Deal Will Make E-Trade No. 3 In Teller Machines

In its first big push to offer financial services in the physical world, E-Trade Group Inc. has signed a deal that would make it the country's third-largest owner of automated teller machines.

The market-leading Internet brokerage firm said Monday that it would acquire Card Capture Services Inc., a closely held ATM deployer in Portland, Ore., which owns 8,500 machines in the United States, Canada, and Mexico. E-Trade plans to convert many of the terminals to "financial services kiosks" that would give customers access to all E-Trade products, which include brokerage accounts, mutual funds, and basic banking services. E-Trade bought Telebank, a prominent Internet-only bank, in January.
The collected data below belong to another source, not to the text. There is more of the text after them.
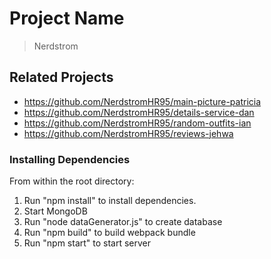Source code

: # Project Name

> Nerdstrom

## Related Projects

  - https://github.com/NerdstromHR95/main-picture-patricia
  - https://github.com/NerdstromHR95/details-service-dan
  - https://github.com/NerdstromHR95/random-outfits-ian
  - https://github.com/NerdstromHR95/reviews-jehwa

### Installing Dependencies

From within the root directory:

1. Run "npm install" to install dependencies.
2. Start MongoDB
3. Run "node dataGenerator.js" to create database
4. Run "npm build" to build webpack bundle
5. Run "npm start" to start server

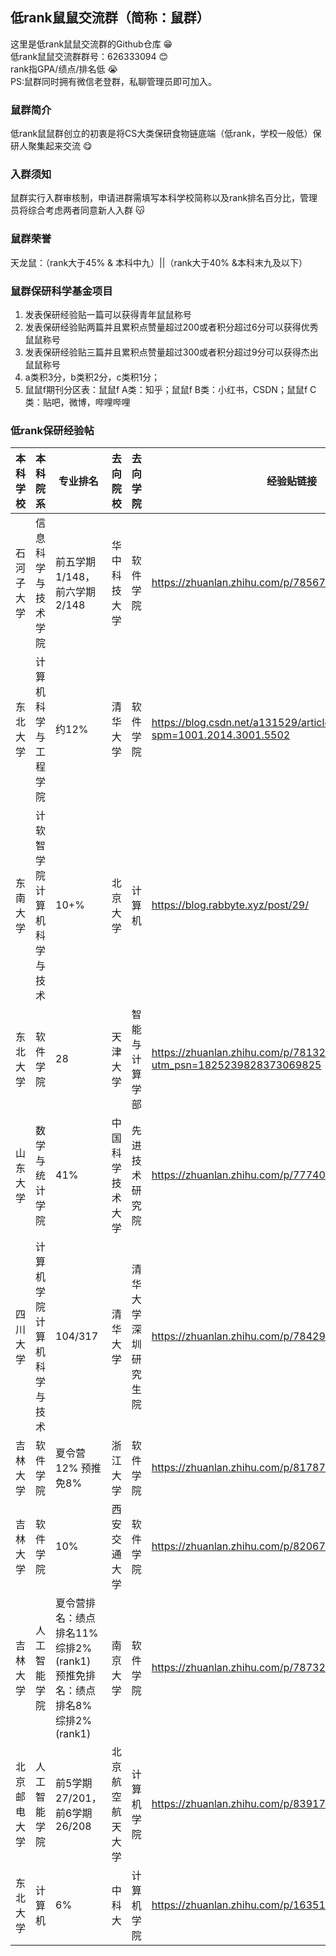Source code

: ## 低rank鼠鼠交流群（简称：鼠群）
这里是低rank鼠鼠交流群的Github仓库 :grin: <br>
低rank鼠鼠交流群群号：626333094 :blush: <br>
rank指GPA/绩点/排名低 :sob: <br>
PS:鼠群同时拥有微信老登群，私聊管理员即可加入。
### 鼠群简介
低rank鼠鼠群创立的初衷是将CS大类保研食物链底端（低rank，学校一般低）保研人聚集起来交流 :yum:
### 入群须知
鼠群实行入群审核制，申请进群需填写本科学校简称以及rank排名百分比，管理员将综合考虑两者同意新人入群 :kissing_cat:
### 鼠群荣誉
天龙鼠：（rank大于45% & 本科中九）||（rank大于40% &本科末九及以下）
### 鼠群保研科学基金项目
1. 发表保研经验贴一篇可以获得青年鼠鼠称号 
2. 发表保研经验贴两篇并且累积点赞量超过200或者积分超过6分可以获得优秀鼠鼠称号 
3. 发表保研经验贴三篇并且累积点赞量超过300或者积分超过9分可以获得杰出鼠鼠称号 
4. a类积3分，b类积2分，c类积1分； 
4. 鼠鼠f期刊分区表：鼠鼠f A类：知乎；鼠鼠f B类：小红书，CSDN；鼠鼠f C类：贴吧，微博，哔哩哔哩
### 低rank保研经验帖

| 本科学校     | 本科院系                   | 专业排名                                                     | 去向院校         | 去向学院             | 经验贴链接                                                   |
| ------------ | -------------------------- | ------------------------------------------------------------ | ---------------- | -------------------- | ------------------------------------------------------------ |
| 石河子大学   | 信息科学与技术学院         | 前五学期1/148，前六学期2/148                                 | 华中科技大学     | 软件学院             | https://zhuanlan.zhihu.com/p/785675291                       |
| 东北大学     | 计算机科学与工程学院       | 约12%                                                        | 清华大学         | 软件学院             | https://blog.csdn.net/a131529/article/details/142664161?spm=1001.2014.3001.5502 |
| 东南大学     | 计软智学院计算机科学与技术 | 10+%                                                         | 北京大学         | 计算机               | https://blog.rabbyte.xyz/post/29/                            |
| 东北大学     | 软件学院                   | 28                                                           | 天津大学         | 智能与计算学部       | https://zhuanlan.zhihu.com/p/781324372?utm_psn=1825239828373069825 |
| 山东大学     | 数学与统计学院             | 41%                                                          | 中国科学技术大学 | 先进技术研究院       | https://zhuanlan.zhihu.com/p/777406632                       |
| 四川大学     | 计算机学院计算机科学与技术 | 104/317                                                      | 清华大学         | 清华大学深圳研究生院 | https://zhuanlan.zhihu.com/p/784295737                       |
| 吉林大学     | 软件学院                   | 夏令营12% 预推免8%                                           | 浙江大学         | 软件学院             | https://zhuanlan.zhihu.com/p/817874291                       |
| 吉林大学     | 软件学院                   | 10%                                                          | 西安交通大学     | 软件学院             | https://zhuanlan.zhihu.com/p/820675762                       |
| 吉林大学     | 人工智能学院               | 夏令营排名：绩点排名11% 综排2%(rank1) 预推免排名：绩点排名8% 综排2%(rank1) | 南京大学         | 软件学院             | https://zhuanlan.zhihu.com/p/787329401                       |
| 北京邮电大学 | 人工智能学院               | 前5学期27/201，前6学期26/208                                 | 北京航空航天大学 | 计算机学院           | https://zhuanlan.zhihu.com/p/839171218                       |
| 东北大学     | 计算机                     | 6%                                                           | 中科大           | 计算机学院           | https://zhuanlan.zhihu.com/p/1635122265                      |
E-Trade's deal follows a path blazed by American Express Co., which swooped in on the ATM market this year by buying more than 4,000 machines from Electronic Data Systems Corp. of Plano, Tex., bringing its total to 8,672. Miffed at being excluded from Visa's and MasterCard's ATM networks, Amex said it would build its own distribution system.

E-Trade of Menlo Park, Calif., and American Express of New York, now have more ATMs than all but one brick-and-mortar bank - Bank of America Corp., which operated about 14,000 machines at midyear 1999. E-Trade says it is not done buying ATMs: Card Capture's machines generate 3.1 million transactions a month, and the new owners are targeting 5 million transactions a month by yearend.

Card Capture has ATMs in Rite Aid Corp. drug stores, Safeway Inc. supermarkets, and other merchant locations. Those machines will be branded by E-Trade, and some may be upgraded to kiosks within 90 to 120 days, said Mitchell Caplan, chief banking officer of E-Trade.

Mr. Caplan said the kiosks will be used to cross-sell all E-Trade services, which could one day include credit cards, debit cards, insurance products, and consumer loans. E-Trade will retain Card Capture's management team.

"You want to be able to penetrate that mainstream banking customer who you know is interested in Internet banking, does not go into a branch ever, but uses an ATM," Mr. Caplan said. Since E-Trade is focusing on international expansion, Card Capture's presence in Canada and Mexico were appealing, he said.

Terms of the deal, expected to close in the spring or early summer, were not disclosed.

E-Trade and Telebank - which this month topped $3 billion in deposits - said the ATM deal overcomes one of the final barriers to the widespread adoption of Internet banking: a physical distribution channel.

Christos M. Cotsakos, chairman of the board and chief executive officer of E-Trade, said in a statement, "As we continue building a powerful on-line financial hub for today's consumers, offering our customers a network of conveniently located ATMs will enable E-Trade to capture a growing share of wallet and continue diversifying our revenue streams."

Industry experts said the deal affirms the new era of financial services convergence. "I think it's a smart move" by E-Trade, said Henry H. McVey, vice president in equity research at Morgan Stanley Dean Witter & Co. "The bottom line is that you need some type of physical branch, particularly for companies that are offering banking services, and this deal clearly gets that for E-Trade."

Observers said American Express and E-Trade are leveraging different strengths. Amex has the conventional brand name, E-Trade, the Internet recognition.

Joanne Fisher, a spokeswoman for American Express, called E-Trade's move good for her company, since it could help consumers get used to using ATMs as advanced banking channels. Last year American Express introduced an Internet banking service called Membership Banking. More recently, it announced a pact with 7-Eleven convenience stores to outfit 200 stores in Texas with ATMs that can cash checks, wire money, and do other advanced applications. Down the line, American Express executives foresee using Web technology at all their ATMs.